++++ Provided information ++++
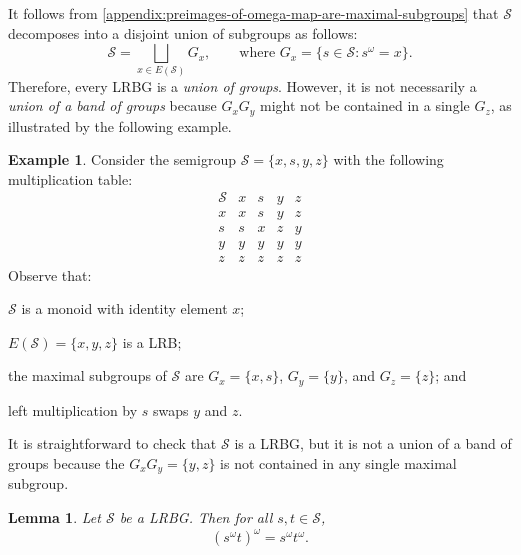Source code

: \documentclass[11pt, oneside, reqno]{amsart}
\newtheorem{lemma}[theorem]{Lemma}
\theoremstyle{definition}
\newtheorem{example}[theorem]{Example}
\numberwithin{equation}{section}
\def \SS{{\mathcal{S}}}
\begin{document}
It follows from \cref{appendix:preimages-of-omega-map-are-maximal-subgroups} that
$\SS$ decomposes into a disjoint union of subgroups as follows:
\begin{equation}
    \label{LRBG-decomposition-union-of-groups}
    \SS = \bigsqcup_{x \in E(\SS)} G_x,
    \qquad\text{where~} G_x = \{s \in \SS: s^\omega = x\}.
\end{equation}
Therefore, every LRBG is a \emph{union of groups}. However, it is not
necessarily a \emph{union of a band of groups} because $G_x G_y$ might not be
contained in a single $G_z$, as illustrated by the following example.

\begin{example}
    \label{ex:not-strict}
    Consider the semigroup $\SS = \{x, s, y, z\}$ with the following multiplication table:
    \begin{equation*}
        \begin{array}{c|cccc}
            \SS & x & s & y & z \\ \hline
            x & x & s & y & z \\
            s & s & x & z & y \\
            y & y & y & y & y \\
            z & z & z & z & z
        \end{array}
    \end{equation*}
    Observe that:
    \begin{enumerate*}[label=(\roman*)]
        \item
            $\SS$ is a monoid with identity element $x$;

        \item
            $E(\SS) = \{x, y, z\}$ is a LRB;

        \item
            the maximal subgroups of $\SS$ are
            $G_{x} = \{x, s\}$, $G_{y} = \{y\}$, and $G_{z} = \{z\}$; and

        \item
            left multiplication by $s$ swaps $y$ and $z$.
    \end{enumerate*}
    It is straightforward to check that $\SS$ is a LRBG, but it is not a union
    of a band of groups because the $G_{x} G_{y} = \{y, z\}$ is not contained in
    any single maximal subgroup.
\end{example}

\begin{lemma}
    Let $\SS$ be a LRBG. Then for all $s, t \in \SS$,
    \begin{equation}
        \label{(s^omega-t)^omega}
        (s^\omega t)^\omega = s^\omega t^\omega.
    \end{equation}
\end{lemma}
\end{document}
++++
**Task:** Among the lines above, list those that contain the word "newtheorem".

**Output of the task:**
\newtheorem{lemma}[theorem]{Lemma}
\newtheorem{example}[theorem]{Example}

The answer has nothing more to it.